Oceanic Nino Index (ONI)

Between El Niño, Neutral and La Niña conditions there are no established linkages. There have been instances of La Niña following El Niño years like 1969-70, 1972-73, 1987-88 and 2009-10. Also, there are few cases on record that observed three consecutive La Niña years like 1973-74-75 and 1998-99-2000. On the other hand, El Niño has the longest history of lasting for 20 months from Oct 2014 to May 2016.
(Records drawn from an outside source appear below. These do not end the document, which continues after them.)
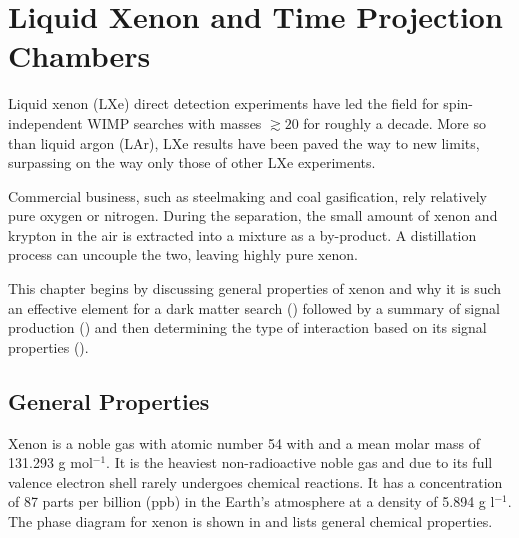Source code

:

\pagestyle{cu}
\graphicspath{{./Chapter2/Figures/}}
\chapter[Liquid Xenon and Time Projection Chambers][Liquid Xenon and Time Projection Chambers]{Liquid Xenon and Time Projection Chambers}
\label{chap:liquid_xe}

Liquid xenon (LXe) direct detection experiments have led the field for spin-independent WIMP searches with masses $\gtrsim 20$ for roughly
a decade.  More so than liquid argon (LAr), LXe results have been paved the way to new limits, surpassing on the way only those of
other
LXe experiments.

Commercial business, such as steelmaking and coal gasification, rely relatively pure oxygen or nitrogen.  During the separation,
the small amount of xenon and krypton in the air is extracted into a mixture as a by-product.  A distillation process can uncouple
the two, leaving highly pure xenon.

This chapter begins by discussing general properties of xenon and why it is such an effective element for a dark matter search
() followed by a summary of signal production () and then determining the type of
interaction based on its signal properties ().

\section{General Properties}
\label{sec:properties}
Xenon is a noble gas with atomic number 54 with and a mean molar mass of 131.293 g mol$^{-1}$.  It is the heaviest non-radioactive noble
gas and due to its full valence electron
shell rarely undergoes chemical reactions.  It has a concentration of 87 parts per billion (ppb)
in the Earth's atmosphere at a density of
5.894 g l$^{-1}$.  The phase diagram for xenon is shown in  and  lists general
chemical properties.


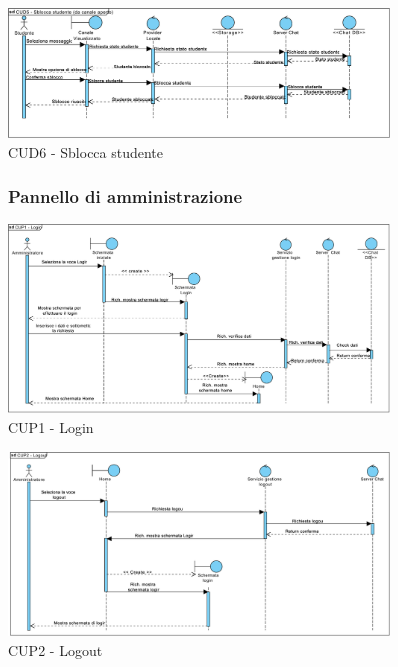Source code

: \begin{figure}
	\centering
	\includegraphics[width=0.9\textwidth]{imgs/gruppo6/sequence/CUD6_sblocca_studente.pdf}
	\caption{CUD6 - Sblocca studente}
	\label{fig:seq-cud6}
\end{figure}

\pagebreak

\begin{figure}[!h]
	\subsubsection{Pannello di amministrazione}
	\centering
	\includegraphics[width=0.9\textwidth]{imgs/gruppo6/sequence/CUP1_Login.pdf}
	\caption{CUP1 - Login}
	\label{fig:seq-cup1}
\end{figure}

\begin{figure}
	\centering
	\includegraphics[width=0.9\textwidth]{imgs/gruppo6/sequence/CUP2_logout.pdf}
	\caption{CUP2 - Logout}
	\label{fig:seq-cup2}
\end{figure}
NOAA had issued La Niña watch earlier for the fall and winter of 2017-18 with chances of La Niña event at 55-60%. La Niña watch is issued when conditions are favorable for the development of La Niña with in the next six months. Presently the equatorial sea surface temperatures (SST’s) are below the average across central and eastern Pacific Ocean. La Niña is likely (85-95%) through Northern Hemisphere winters with a transition to ENSO – neutral expected during the spring. Niño indices in the Pacific for the last one month are as in the table.

Nino Index

January data of the Pacific Ocean starts providing initial indicators of health of Monsoon in the subsequent months. However, the credibility of data during February and March suffer due to ‘spring barrier’. More authentic and reliable information towards prediction of Monsoon rains emerge in April.
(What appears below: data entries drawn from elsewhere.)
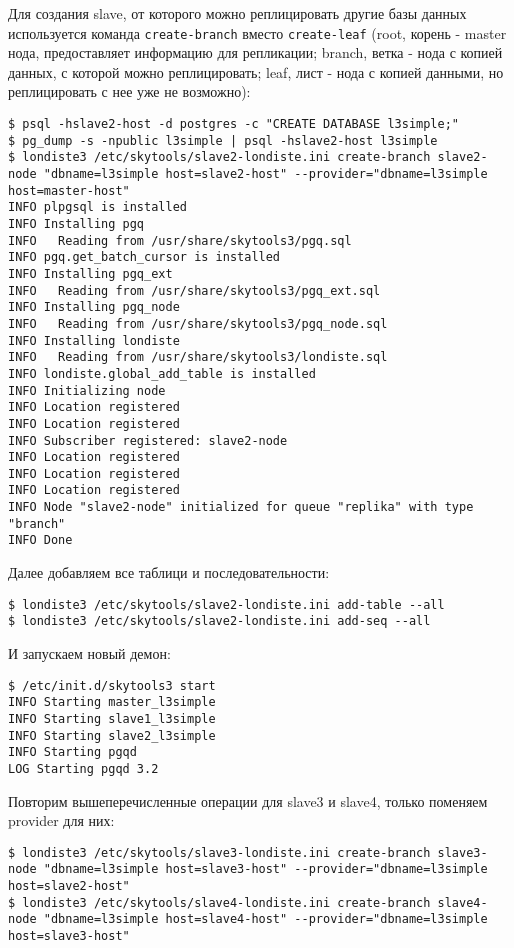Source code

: Для создания slave, от которого можно реплицировать другие базы данных используется команда \lstinline!create-branch! вместо \lstinline!create-leaf! (root, корень - master нода, предоставляет информацию для репликации; branch, ветка - нода с копией данных, с которой можно реплицировать; leaf, лист - нода с копией данными, но реплицировать с нее уже не возможно):

\begin{lstlisting}[label=lst:londiste-cascade2,caption=Инициализируем slave2]
$ psql -hslave2-host -d postgres -c "CREATE DATABASE l3simple;"
$ pg_dump -s -npublic l3simple | psql -hslave2-host l3simple
$ londiste3 /etc/skytools/slave2-londiste.ini create-branch slave2-node "dbname=l3simple host=slave2-host" --provider="dbname=l3simple host=master-host"
INFO plpgsql is installed
INFO Installing pgq
INFO   Reading from /usr/share/skytools3/pgq.sql
INFO pgq.get_batch_cursor is installed
INFO Installing pgq_ext
INFO   Reading from /usr/share/skytools3/pgq_ext.sql
INFO Installing pgq_node
INFO   Reading from /usr/share/skytools3/pgq_node.sql
INFO Installing londiste
INFO   Reading from /usr/share/skytools3/londiste.sql
INFO londiste.global_add_table is installed
INFO Initializing node
INFO Location registered
INFO Location registered
INFO Subscriber registered: slave2-node
INFO Location registered
INFO Location registered
INFO Location registered
INFO Node "slave2-node" initialized for queue "replika" with type "branch"
INFO Done
\end{lstlisting}

Далее добавляем все таблици и последовательности:

\begin{lstlisting}[label=lst:londiste-cascade3,caption=Инициализируем slave2]
$ londiste3 /etc/skytools/slave2-londiste.ini add-table --all
$ londiste3 /etc/skytools/slave2-londiste.ini add-seq --all
\end{lstlisting}

И запускаем новый демон:

\begin{lstlisting}[label=lst:londiste-cascade4,caption=Инициализируем slave2]
$ /etc/init.d/skytools3 start
INFO Starting master_l3simple
INFO Starting slave1_l3simple
INFO Starting slave2_l3simple
INFO Starting pgqd
LOG Starting pgqd 3.2
\end{lstlisting}

Повторим вышеперечисленные операции для slave3 и slave4, только поменяем provider для них:

\begin{lstlisting}[label=lst:londiste-cascade5,caption=Инициализируем slave3 и slave4]
$ londiste3 /etc/skytools/slave3-londiste.ini create-branch slave3-node "dbname=l3simple host=slave3-host" --provider="dbname=l3simple host=slave2-host"
$ londiste3 /etc/skytools/slave4-londiste.ini create-branch slave4-node "dbname=l3simple host=slave4-host" --provider="dbname=l3simple host=slave3-host"
\end{lstlisting}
Just a gentle reminder to refresh our memories, may be at the cost of repetition, El Niño and La Niña bring both the good and bad news for different parts of the globe. While El Niño finds strong linkages with the poor Indian Monsoon rains, the La Niña event could end up ushering bountiful rains during the season.
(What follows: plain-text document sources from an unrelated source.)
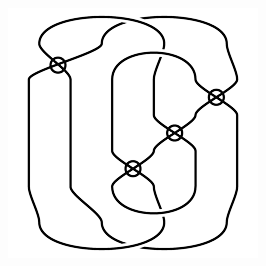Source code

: \begin{figure}[H]
\begin{minipage}[b]{.18\linewidth}
\end{minipage}
\begin{minipage}[b]{.18\linewidth}
\centering
\includegraphics[width=\linewidth]{../data/virtual_4_106.png}
\end{minipage}
\end{figure}

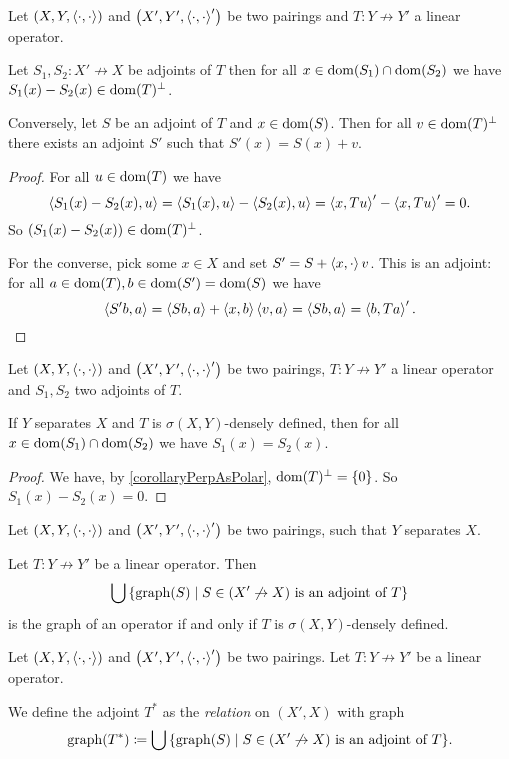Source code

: \begin{lemma}
Let $\sSet{X,Y,\pair{\cdot,\cdot}}$ and $\sSet{X',Y',\pair{\cdot,\cdot}'}$ be two pairings and $T: Y\not\to Y'$ a linear operator.

Let $S_1, S_2: X'\not\to X$ be adjoints of $T$ then for all $x\in \operatorname{dom}(S_1)\cap\operatorname{dom}(S_2)$ we have $S_1(x) - S_2(x) \in \operatorname{dom}(T)^\perp$.

Conversely, let $S$ be an adjoint of $T$ and $x\in\operatorname{dom}(S)$. Then for all $v\in \operatorname{dom}(T)^\perp$ there exists an adjoint $S'$ such that $S'(x) = S(x) + v$.
\end{lemma}
\begin{proof}
For all $u\in \operatorname{dom}(T)$ we have
\[ \left\langle S_1(x) - S_2(x), u \right\rangle = \left\langle S_1(x), u \right\rangle - \left\langle S_2(x), u \right\rangle = \left\langle x, Tu \right\rangle' - \left\langle x, Tu \right\rangle' = 0. \]
So $(S_1(x) - S_2(x)) \in \operatorname{dom}(T)^\perp$.

For the converse, pick some $x\in X$ and set $S' = S + \left\langle x,\cdot \right\rangle v$. This is an adjoint: for all $a\in \operatorname{dom}(T), b\in \operatorname{dom}(S') = \operatorname{dom}(S)$ we have
\[  \left\langle S'b,a \right\rangle = \left\langle Sb, a \right\rangle + \left\langle x,b \right\rangle\left\langle v,a \right\rangle = \left\langle Sb, a \right\rangle = \left\langle b,Ta \right\rangle'. \]
\end{proof}
\begin{corollary}
Let $\sSet{X,Y,\pair{\cdot,\cdot}}$ and $\sSet{X',Y',\pair{\cdot,\cdot}'}$ be two pairings, $T: Y\not\to Y'$ a linear operator and $S_1, S_2$ two adjoints of $T$.

If $Y$ separates $X$ and $T$ is $\sigma(X,Y)$-densely defined, then for all $x\in \operatorname{dom}(S_1)\cap\operatorname{dom}(S_2)$ we have $S_1(x) = S_2(x)$.
\end{corollary}
\begin{proof}
We have, by \ref{corollaryPerpAsPolar}, $\operatorname{dom}(T)^\perp = \{0\}$. So $S_1(x) - S_2(x) = 0$.
\end{proof}
\begin{corollary}
Let $\sSet{X,Y,\pair{\cdot,\cdot}}$ and $\sSet{X',Y',\pair{\cdot,\cdot}'}$ be two pairings, such that $Y$ separates $X$.

Let $T: Y\not\to Y'$ be a linear operator. Then
\[ \bigcup\setbuilder{\graph(S)}{\text{$S\in (X'\not\to X)$ is an adjoint of $T$}} \]
is the graph of an operator \textup{if and only if} $T$ is $\sigma(X,Y)$-densely defined.
\end{corollary}

\begin{definition}
Let $\sSet{X,Y,\pair{\cdot,\cdot}}$ and $\sSet{X',Y',\pair{\cdot,\cdot}'}$ be two pairings. Let $T: Y\not\to Y'$ be a linear operator.

We define the adjoint $T^*$ as the \emph{relation} on $(X',X)$ with graph
\[ \graph(T^*) \defeq \bigcup\setbuilder{\graph(S)}{\text{$S\in (X'\not\to X)$ is an adjoint of $T$}}. \]
\end{definition}

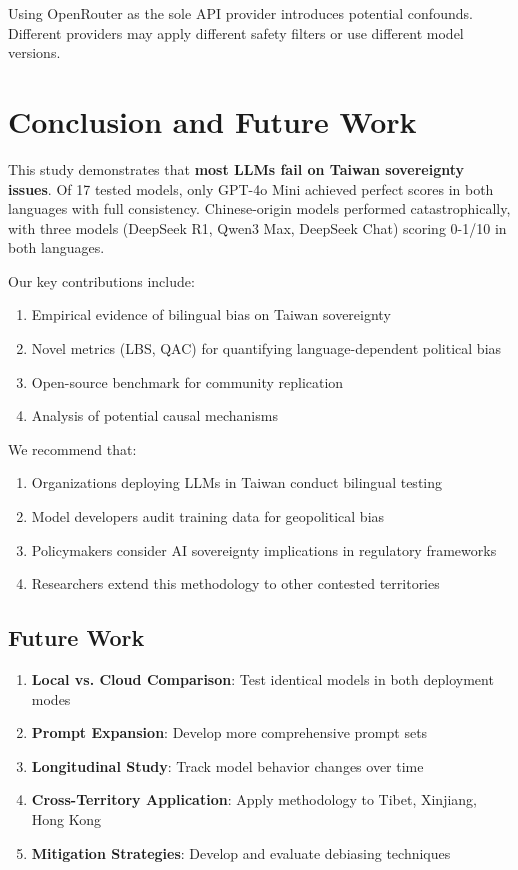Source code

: \documentclass[11pt,a4paper]{article}
\begin{document}
Using OpenRouter as the sole API provider introduces potential confounds. Different providers may apply different safety filters or use different model versions.

\section{Conclusion and Future Work}

This study demonstrates that \textbf{most LLMs fail on Taiwan sovereignty issues}. Of 17 tested models, only GPT-4o Mini achieved perfect scores in both languages with full consistency. Chinese-origin models performed catastrophically, with three models (DeepSeek R1, Qwen3 Max, DeepSeek Chat) scoring 0-1/10 in both languages.

Our key contributions include:

\begin{enumerate}
    \item Empirical evidence of bilingual bias on Taiwan sovereignty
    \item Novel metrics (LBS, QAC) for quantifying language-dependent political bias
    \item Open-source benchmark for community replication
    \item Analysis of potential causal mechanisms
\end{enumerate}

We recommend that:

\begin{enumerate}
    \item Organizations deploying LLMs in Taiwan conduct bilingual testing
    \item Model developers audit training data for geopolitical bias
    \item Policymakers consider AI sovereignty implications in regulatory frameworks
    \item Researchers extend this methodology to other contested territories
\end{enumerate}

\subsection{Future Work}

\begin{enumerate}
    \item \textbf{Local vs. Cloud Comparison}: Test identical models in both deployment modes
    \item \textbf{Prompt Expansion}: Develop more comprehensive prompt sets
    \item \textbf{Longitudinal Study}: Track model behavior changes over time
    \item \textbf{Cross-Territory Application}: Apply methodology to Tibet, Xinjiang, Hong Kong
    \item \textbf{Mitigation Strategies}: Develop and evaluate debiasing techniques
\end{enumerate}
\end{document}
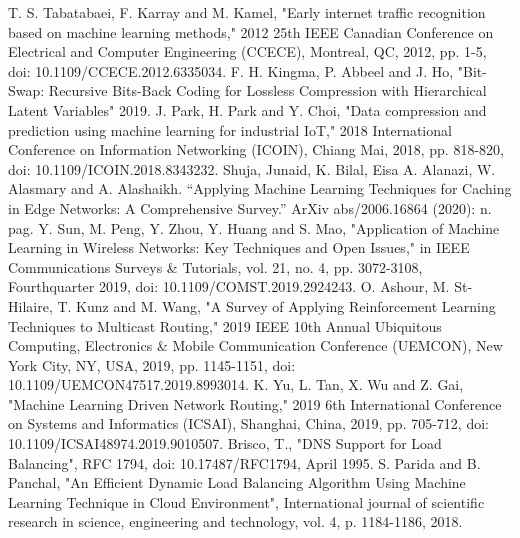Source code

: \documentclass[conference]{IEEEtran}
\begin{document}
\begin{thebibliography}{1}
T. S. Tabatabaei, F. Karray and M. Kamel, "Early internet traffic recognition based on machine learning methods," 2012 25th IEEE Canadian Conference on Electrical and Computer Engineering (CCECE), Montreal, QC, 2012, pp. 1-5, doi: 10.1109/CCECE.2012.6335034.
F. H. Kingma, P. Abbeel and J. Ho, "Bit-Swap: Recursive Bits-Back Coding for Lossless Compression with Hierarchical Latent Variables" 2019.
J. Park, H. Park and Y. Choi, "Data compression and prediction using machine learning for industrial IoT," 2018 International Conference on Information Networking (ICOIN), Chiang Mai, 2018, pp. 818-820, doi: 10.1109/ICOIN.2018.8343232.
Shuja, Junaid, K. Bilal, Eisa A. Alanazi, W. Alasmary and A. Alashaikh. “Applying Machine Learning Techniques for Caching in Edge Networks: A Comprehensive Survey.” ArXiv abs/2006.16864 (2020): n. pag.
Y. Sun, M. Peng, Y. Zhou, Y. Huang and S. Mao, "Application of Machine Learning in Wireless Networks: Key Techniques and Open Issues," in IEEE Communications Surveys \& Tutorials, vol. 21, no. 4, pp. 3072-3108, Fourthquarter 2019, doi: 10.1109/COMST.2019.2924243.
O. Ashour, M. St-Hilaire, T. Kunz and M. Wang, "A Survey of Applying Reinforcement Learning Techniques to Multicast Routing," 2019 IEEE 10th Annual Ubiquitous Computing, Electronics \& Mobile Communication Conference (UEMCON), New York City, NY, USA, 2019, pp. 1145-1151, doi: 10.1109/UEMCON47517.2019.8993014.
K. Yu, L. Tan, X. Wu and Z. Gai, "Machine Learning Driven Network Routing," 2019 6th International Conference on Systems and Informatics (ICSAI), Shanghai, China, 2019, pp. 705-712, doi: 10.1109/ICSAI48974.2019.9010507.
Brisco, T., "DNS Support for Load Balancing", RFC 1794, doi: 10.17487/RFC1794, April 1995.
S. Parida and B. Panchal, "An Efficient Dynamic Load Balancing Algorithm Using Machine Learning Technique in Cloud Environment", International journal of scientific research in science, engineering and technology, vol. 4, p. 1184-1186, 2018.

\end{thebibliography}
\end{document}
Strong El Niño, in general, results in shadow of dampening rains for the Southeast Asia, including drought in some pockets. El Niño event also brings relief from the drought conditions over the far west in United State including California. This mischievous event reduces the number of hurricanes in the tropical Atlantic, Caribbean Sea and Gulf of Mexico. La Niña could bring more cheers than the grief around the globe.